> **Required action**:
Please reproduce the data in full, exactly as it stands.

> **Record excerpts**:

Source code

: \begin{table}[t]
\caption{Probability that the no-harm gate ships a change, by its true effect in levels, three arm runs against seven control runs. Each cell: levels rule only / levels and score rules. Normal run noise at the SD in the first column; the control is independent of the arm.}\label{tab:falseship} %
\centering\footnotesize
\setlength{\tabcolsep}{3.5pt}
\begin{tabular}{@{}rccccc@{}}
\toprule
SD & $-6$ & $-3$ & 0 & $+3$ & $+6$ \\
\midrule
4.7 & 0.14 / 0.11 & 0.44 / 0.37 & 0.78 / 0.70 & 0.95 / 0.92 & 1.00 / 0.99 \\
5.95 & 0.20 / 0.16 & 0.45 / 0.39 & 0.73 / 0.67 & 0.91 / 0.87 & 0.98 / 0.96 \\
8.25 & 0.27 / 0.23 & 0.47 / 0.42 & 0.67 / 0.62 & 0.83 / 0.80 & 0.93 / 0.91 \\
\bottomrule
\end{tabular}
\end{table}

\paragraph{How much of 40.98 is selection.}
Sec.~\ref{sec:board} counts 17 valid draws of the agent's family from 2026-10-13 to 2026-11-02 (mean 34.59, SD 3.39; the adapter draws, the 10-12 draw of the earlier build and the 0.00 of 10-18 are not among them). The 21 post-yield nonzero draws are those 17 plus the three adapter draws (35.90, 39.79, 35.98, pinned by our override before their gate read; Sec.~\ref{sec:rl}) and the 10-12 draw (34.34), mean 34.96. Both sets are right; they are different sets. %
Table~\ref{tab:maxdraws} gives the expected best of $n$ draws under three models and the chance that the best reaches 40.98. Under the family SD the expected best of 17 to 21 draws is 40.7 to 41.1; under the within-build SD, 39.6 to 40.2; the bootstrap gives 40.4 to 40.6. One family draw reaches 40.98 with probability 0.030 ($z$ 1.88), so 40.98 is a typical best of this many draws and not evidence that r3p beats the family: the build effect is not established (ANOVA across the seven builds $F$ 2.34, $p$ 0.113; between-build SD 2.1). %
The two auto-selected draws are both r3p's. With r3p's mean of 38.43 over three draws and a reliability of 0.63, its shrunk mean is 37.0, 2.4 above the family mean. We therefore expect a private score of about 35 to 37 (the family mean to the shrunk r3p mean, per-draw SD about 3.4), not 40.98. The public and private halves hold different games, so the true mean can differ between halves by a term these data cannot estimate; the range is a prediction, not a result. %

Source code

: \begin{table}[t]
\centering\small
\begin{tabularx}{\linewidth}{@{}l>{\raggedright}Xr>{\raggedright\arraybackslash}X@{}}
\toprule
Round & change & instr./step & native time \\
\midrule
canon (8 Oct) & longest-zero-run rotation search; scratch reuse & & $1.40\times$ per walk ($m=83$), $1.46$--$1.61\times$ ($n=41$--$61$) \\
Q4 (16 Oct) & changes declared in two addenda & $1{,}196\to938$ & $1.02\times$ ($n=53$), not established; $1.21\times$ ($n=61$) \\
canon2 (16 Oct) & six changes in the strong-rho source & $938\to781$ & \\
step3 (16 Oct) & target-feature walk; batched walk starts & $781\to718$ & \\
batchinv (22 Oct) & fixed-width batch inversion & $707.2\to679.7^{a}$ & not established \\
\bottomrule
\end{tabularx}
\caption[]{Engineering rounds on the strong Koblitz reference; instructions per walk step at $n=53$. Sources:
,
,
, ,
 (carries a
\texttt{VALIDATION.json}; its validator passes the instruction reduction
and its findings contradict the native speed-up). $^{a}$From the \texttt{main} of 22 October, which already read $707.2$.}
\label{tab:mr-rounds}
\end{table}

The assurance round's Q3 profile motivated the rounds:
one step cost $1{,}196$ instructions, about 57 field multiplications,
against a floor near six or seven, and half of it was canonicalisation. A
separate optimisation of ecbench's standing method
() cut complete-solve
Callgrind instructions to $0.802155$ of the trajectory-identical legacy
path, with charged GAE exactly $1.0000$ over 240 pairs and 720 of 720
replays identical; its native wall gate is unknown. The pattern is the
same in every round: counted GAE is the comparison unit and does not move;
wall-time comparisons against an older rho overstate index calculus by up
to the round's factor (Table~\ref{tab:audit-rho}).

> **Task solution**:
Source code

: \begin{table}[t]
\caption{Probability that the no-harm gate ships a change, by its true effect in levels, three arm runs against seven control runs. Each cell: levels rule only / levels and score rules. Normal run noise at the SD in the first column; the control is independent of the arm.}\label{tab:falseship} %
\centering\footnotesize
\setlength{\tabcolsep}{3.5pt}
\begin{tabular}{@{}rccccc@{}}
\toprule
SD & $-6$ & $-3$ & 0 & $+3$ & $+6$ \\
\midrule
4.7 & 0.14 / 0.11 & 0.44 / 0.37 & 0.78 / 0.70 & 0.95 / 0.92 & 1.00 / 0.99 \\
5.95 & 0.20 / 0.16 & 0.45 / 0.39 & 0.73 / 0.67 & 0.91 / 0.87 & 0.98 / 0.96 \\
8.25 & 0.27 / 0.23 & 0.47 / 0.42 & 0.67 / 0.62 & 0.83 / 0.80 & 0.93 / 0.91 \\
\bottomrule
\end{tabular}
\end{table}

\paragraph{How much of 40.98 is selection.}
Sec.~\ref{sec:board} counts 17 valid draws of the agent's family from 2026-10-13 to 2026-11-02 (mean 34.59, SD 3.39; the adapter draws, the 10-12 draw of the earlier build and the 0.00 of 10-18 are not among them). The 21 post-yield nonzero draws are those 17 plus the three adapter draws (35.90, 39.79, 35.98, pinned by our override before their gate read; Sec.~\ref{sec:rl}) and the 10-12 draw (34.34), mean 34.96. Both sets are right; they are different sets. %
Table~\ref{tab:maxdraws} gives the expected best of $n$ draws under three models and the chance that the best reaches 40.98. Under the family SD the expected best of 17 to 21 draws is 40.7 to 41.1; under the within-build SD, 39.6 to 40.2; the bootstrap gives 40.4 to 40.6. One family draw reaches 40.98 with probability 0.030 ($z$ 1.88), so 40.98 is a typical best of this many draws and not evidence that r3p beats the family: the build effect is not established (ANOVA across the seven builds $F$ 2.34, $p$ 0.113; between-build SD 2.1). %
The two auto-selected draws are both r3p's. With r3p's mean of 38.43 over three draws and a reliability of 0.63, its shrunk mean is 37.0, 2.4 above the family mean. We therefore expect a private score of about 35 to 37 (the family mean to the shrunk r3p mean, per-draw SD about 3.4), not 40.98. The public and private halves hold different games, so the true mean can differ between halves by a term these data cannot estimate; the range is a prediction, not a result. %

Source code

: \begin{table}[t]
\centering\small
\begin{tabularx}{\linewidth}{@{}l>{\raggedright}Xr>{\raggedright\arraybackslash}X@{}}
\toprule
Round & change & instr./step & native time \\
\midrule
canon (8 Oct) & longest-zero-run rotation search; scratch reuse & & $1.40\times$ per walk ($m=83$), $1.46$--$1.61\times$ ($n=41$--$61$) \\
Q4 (16 Oct) & changes declared in two addenda & $1{,}196\to938$ & $1.02\times$ ($n=53$), not established; $1.21\times$ ($n=61$) \\
canon2 (16 Oct) & six changes in the strong-rho source & $938\to781$ & \\
step3 (16 Oct) & target-feature walk; batched walk starts & $781\to718$ & \\
batchinv (22 Oct) & fixed-width batch inversion & $707.2\to679.7^{a}$ & not established \\
\bottomrule
\end{tabularx}
\caption[]{Engineering rounds on the strong Koblitz reference; instructions per walk step at $n=53$. Sources:
,
,
, ,
 (carries a
\texttt{VALIDATION.json}; its validator passes the instruction reduction
and its findings contradict the native speed-up). $^{a}$From the \texttt{main} of 22 October, which already read $707.2$.}
\label{tab:mr-rounds}
\end{table}

The assurance round's Q3 profile motivated the rounds:
one step cost $1{,}196$ instructions, about 57 field multiplications,
against a floor near six or seven, and half of it was canonicalisation. A
separate optimisation of ecbench's standing method
() cut complete-solve
Callgrind instructions to $0.802155$ of the trajectory-identical legacy
path, with charged GAE exactly $1.0000$ over 240 pairs and 720 of 720
replays identical; its native wall gate is unknown. The pattern is the
same in every round: counted GAE is the comparison unit and does not move;
wall-time comparisons against an older rho overstate index calculus by up
to the round's factor (Table~\ref{tab:audit-rho}).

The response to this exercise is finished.